:: Work instructions ::
Keep every line of the data below that has the string "external" and present those lines.

··· Source records

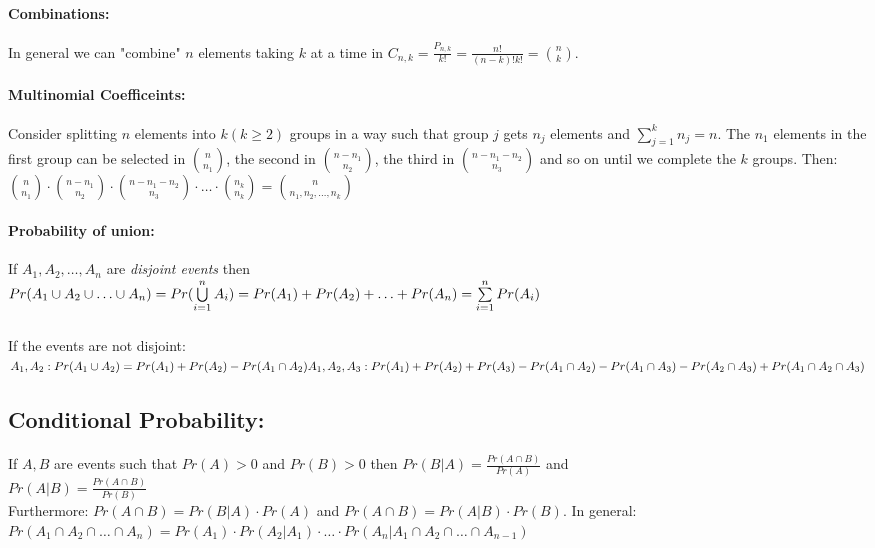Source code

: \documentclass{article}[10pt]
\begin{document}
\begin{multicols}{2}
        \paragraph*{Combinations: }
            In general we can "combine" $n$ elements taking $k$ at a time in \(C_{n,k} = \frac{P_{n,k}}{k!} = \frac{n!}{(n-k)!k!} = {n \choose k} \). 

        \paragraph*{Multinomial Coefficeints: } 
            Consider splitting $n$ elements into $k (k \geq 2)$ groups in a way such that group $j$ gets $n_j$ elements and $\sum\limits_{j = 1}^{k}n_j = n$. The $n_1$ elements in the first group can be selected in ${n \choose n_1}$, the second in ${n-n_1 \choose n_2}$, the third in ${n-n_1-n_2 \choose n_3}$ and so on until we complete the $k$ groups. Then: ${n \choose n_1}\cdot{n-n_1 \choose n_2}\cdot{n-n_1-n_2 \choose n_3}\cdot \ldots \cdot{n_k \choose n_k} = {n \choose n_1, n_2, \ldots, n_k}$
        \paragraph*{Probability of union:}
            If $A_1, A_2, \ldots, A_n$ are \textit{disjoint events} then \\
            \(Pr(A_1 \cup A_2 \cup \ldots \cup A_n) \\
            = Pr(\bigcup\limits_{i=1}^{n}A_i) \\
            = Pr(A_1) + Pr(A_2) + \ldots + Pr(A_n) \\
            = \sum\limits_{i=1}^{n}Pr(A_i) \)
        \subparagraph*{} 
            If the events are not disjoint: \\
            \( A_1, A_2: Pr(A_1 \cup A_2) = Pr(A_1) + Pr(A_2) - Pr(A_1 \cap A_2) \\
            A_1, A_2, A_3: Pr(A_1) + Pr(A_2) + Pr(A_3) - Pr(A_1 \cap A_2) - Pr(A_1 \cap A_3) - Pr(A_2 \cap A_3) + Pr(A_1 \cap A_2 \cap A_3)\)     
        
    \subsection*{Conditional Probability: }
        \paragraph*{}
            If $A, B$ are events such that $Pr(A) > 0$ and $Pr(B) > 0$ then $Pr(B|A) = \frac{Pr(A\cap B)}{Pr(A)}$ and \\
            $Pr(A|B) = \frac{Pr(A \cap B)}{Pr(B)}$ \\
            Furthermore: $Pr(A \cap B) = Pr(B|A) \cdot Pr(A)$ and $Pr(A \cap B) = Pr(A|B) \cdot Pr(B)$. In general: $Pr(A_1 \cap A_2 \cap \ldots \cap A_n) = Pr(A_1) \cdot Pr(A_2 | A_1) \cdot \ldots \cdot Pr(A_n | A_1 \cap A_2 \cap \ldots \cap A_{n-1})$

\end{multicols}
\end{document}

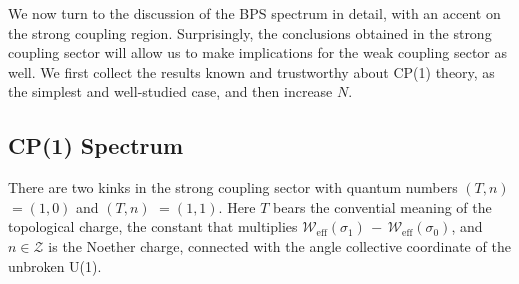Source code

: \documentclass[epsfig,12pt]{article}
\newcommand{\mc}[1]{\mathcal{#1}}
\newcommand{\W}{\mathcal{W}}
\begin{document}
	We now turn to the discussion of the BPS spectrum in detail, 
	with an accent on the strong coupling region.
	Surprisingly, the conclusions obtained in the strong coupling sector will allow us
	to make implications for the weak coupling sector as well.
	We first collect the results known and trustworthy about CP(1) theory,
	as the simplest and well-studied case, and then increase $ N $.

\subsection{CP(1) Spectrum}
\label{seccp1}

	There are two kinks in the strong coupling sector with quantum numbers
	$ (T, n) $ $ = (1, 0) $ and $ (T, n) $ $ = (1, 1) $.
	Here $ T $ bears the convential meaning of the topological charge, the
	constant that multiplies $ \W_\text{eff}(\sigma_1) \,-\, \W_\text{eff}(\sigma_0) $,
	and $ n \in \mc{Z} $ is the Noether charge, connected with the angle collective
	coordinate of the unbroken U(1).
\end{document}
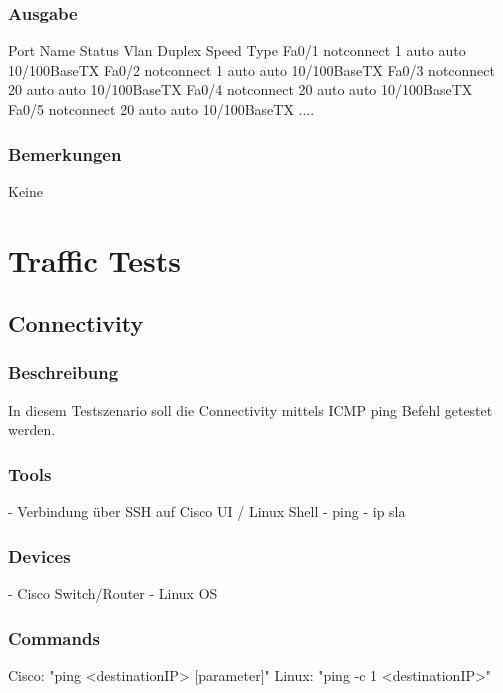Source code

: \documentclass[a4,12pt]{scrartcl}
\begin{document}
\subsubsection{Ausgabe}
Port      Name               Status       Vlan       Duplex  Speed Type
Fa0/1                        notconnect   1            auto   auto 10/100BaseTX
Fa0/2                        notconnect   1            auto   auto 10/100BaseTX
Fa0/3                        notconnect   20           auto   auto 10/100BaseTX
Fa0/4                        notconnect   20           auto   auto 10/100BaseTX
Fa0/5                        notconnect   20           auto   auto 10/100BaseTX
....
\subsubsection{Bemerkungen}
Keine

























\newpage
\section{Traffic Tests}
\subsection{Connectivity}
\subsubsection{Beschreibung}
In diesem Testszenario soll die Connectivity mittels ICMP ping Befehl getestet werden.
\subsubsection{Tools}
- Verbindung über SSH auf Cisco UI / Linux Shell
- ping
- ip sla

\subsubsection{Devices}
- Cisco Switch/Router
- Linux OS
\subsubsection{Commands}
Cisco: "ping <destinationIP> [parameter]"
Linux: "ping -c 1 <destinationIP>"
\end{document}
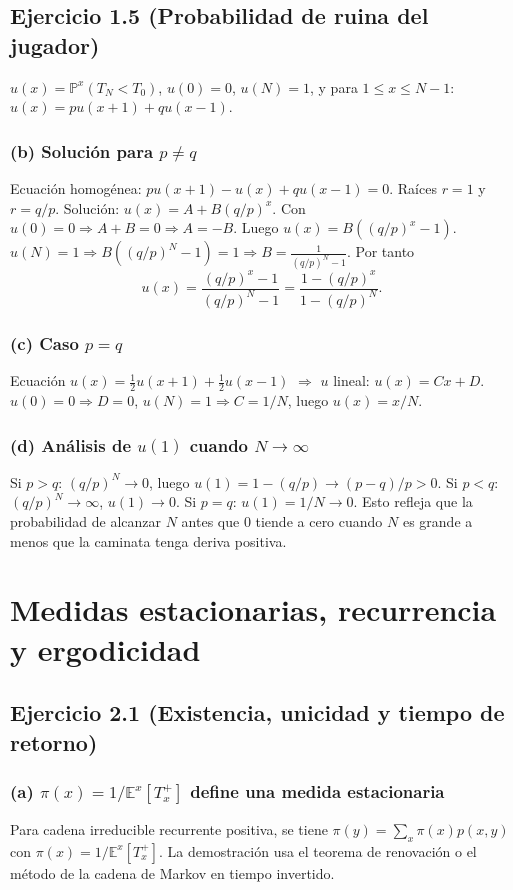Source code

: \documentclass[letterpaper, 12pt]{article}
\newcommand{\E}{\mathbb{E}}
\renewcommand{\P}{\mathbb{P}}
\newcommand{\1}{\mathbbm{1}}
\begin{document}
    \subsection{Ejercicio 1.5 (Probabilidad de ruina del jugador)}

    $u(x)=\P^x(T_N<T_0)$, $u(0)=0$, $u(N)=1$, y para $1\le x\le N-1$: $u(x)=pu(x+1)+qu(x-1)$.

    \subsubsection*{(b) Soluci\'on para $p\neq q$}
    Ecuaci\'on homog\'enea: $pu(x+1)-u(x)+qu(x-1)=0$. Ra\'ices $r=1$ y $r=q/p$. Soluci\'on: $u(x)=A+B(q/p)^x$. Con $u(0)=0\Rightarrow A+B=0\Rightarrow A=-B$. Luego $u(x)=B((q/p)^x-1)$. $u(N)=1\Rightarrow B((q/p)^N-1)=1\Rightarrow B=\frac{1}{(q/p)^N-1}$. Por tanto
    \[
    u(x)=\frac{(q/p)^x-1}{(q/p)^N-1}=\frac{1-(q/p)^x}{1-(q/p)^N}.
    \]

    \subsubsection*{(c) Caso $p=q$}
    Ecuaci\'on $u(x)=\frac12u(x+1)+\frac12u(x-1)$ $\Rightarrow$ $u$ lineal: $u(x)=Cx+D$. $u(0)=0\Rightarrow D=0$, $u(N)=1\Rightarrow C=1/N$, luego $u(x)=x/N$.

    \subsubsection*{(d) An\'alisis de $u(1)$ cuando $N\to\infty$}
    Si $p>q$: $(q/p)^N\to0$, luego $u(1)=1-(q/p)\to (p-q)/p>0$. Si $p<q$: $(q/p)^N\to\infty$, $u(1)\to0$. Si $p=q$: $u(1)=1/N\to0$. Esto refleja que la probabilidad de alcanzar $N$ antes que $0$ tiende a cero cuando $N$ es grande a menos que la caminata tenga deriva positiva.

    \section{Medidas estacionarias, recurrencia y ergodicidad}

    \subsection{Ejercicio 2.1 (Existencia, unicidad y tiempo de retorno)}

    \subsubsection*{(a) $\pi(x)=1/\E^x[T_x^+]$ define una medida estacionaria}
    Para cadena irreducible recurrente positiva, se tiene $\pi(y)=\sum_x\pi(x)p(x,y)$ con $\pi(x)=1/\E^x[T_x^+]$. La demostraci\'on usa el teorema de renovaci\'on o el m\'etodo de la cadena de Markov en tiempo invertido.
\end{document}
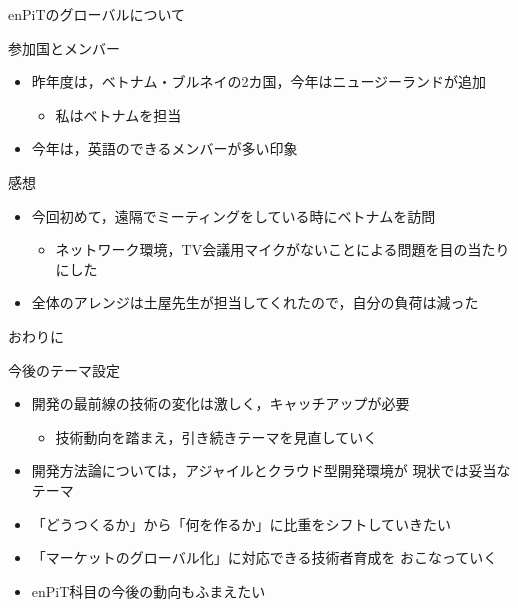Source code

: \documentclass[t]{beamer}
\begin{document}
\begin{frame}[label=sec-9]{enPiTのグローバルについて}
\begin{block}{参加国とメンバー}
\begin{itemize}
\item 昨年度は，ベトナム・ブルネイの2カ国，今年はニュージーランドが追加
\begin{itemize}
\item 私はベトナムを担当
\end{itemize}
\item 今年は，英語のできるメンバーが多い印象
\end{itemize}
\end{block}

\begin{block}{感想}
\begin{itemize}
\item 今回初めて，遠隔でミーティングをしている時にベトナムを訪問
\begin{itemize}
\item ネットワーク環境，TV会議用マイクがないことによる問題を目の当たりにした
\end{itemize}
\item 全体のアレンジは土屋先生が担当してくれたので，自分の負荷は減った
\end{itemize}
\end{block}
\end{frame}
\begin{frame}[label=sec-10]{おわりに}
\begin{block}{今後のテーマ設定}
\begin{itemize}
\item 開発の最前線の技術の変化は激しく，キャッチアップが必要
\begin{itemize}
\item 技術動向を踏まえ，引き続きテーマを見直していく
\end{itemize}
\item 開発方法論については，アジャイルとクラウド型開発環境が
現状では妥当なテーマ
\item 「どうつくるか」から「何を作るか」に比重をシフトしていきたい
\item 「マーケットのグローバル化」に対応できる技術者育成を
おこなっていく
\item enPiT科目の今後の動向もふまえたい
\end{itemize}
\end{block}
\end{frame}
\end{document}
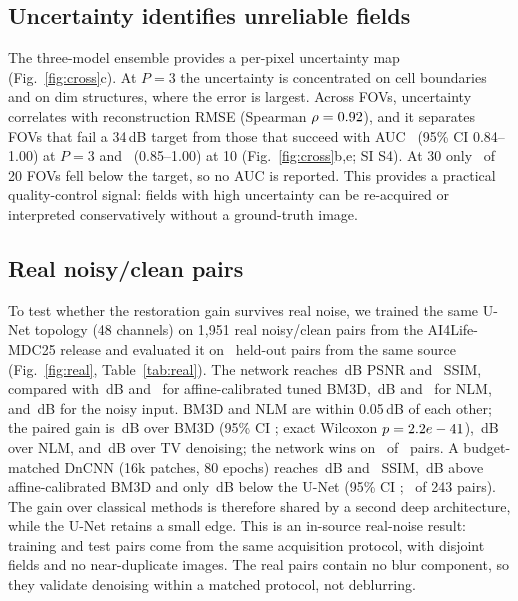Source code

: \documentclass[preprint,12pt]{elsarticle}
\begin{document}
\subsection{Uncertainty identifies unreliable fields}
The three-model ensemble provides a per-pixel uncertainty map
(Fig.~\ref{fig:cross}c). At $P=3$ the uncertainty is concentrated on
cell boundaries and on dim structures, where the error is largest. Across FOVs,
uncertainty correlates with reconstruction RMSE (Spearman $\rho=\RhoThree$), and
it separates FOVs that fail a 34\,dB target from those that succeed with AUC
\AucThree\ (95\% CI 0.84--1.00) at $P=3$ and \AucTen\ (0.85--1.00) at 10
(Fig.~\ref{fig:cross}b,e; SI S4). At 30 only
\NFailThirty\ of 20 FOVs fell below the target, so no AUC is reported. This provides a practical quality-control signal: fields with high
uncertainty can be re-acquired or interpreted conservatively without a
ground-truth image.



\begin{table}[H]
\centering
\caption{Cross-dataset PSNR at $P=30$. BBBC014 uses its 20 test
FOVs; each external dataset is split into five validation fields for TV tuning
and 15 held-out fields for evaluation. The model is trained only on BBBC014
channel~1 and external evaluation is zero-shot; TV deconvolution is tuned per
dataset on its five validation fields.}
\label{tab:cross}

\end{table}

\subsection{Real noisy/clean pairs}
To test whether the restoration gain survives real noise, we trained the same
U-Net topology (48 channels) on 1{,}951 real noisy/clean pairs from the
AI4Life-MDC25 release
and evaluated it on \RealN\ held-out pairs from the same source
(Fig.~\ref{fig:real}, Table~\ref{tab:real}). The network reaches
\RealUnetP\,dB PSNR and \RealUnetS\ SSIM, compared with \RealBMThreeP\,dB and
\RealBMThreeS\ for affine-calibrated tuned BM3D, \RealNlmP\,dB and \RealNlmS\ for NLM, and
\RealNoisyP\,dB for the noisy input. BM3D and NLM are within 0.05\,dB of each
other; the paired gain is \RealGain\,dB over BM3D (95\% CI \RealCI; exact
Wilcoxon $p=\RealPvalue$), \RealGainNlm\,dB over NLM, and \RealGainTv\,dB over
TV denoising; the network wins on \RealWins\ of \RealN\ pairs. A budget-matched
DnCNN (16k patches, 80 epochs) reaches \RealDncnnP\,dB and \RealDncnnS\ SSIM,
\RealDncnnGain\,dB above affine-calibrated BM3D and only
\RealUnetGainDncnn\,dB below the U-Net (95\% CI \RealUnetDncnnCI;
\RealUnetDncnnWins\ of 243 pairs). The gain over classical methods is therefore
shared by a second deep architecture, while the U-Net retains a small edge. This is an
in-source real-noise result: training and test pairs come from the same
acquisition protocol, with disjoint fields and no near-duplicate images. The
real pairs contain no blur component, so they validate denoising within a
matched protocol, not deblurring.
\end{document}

······

:: Solution ::
FOVs; each external dataset is split into five validation fields for TV tuning
channel~1 and external evaluation is zero-shot; TV deconvolution is tuned per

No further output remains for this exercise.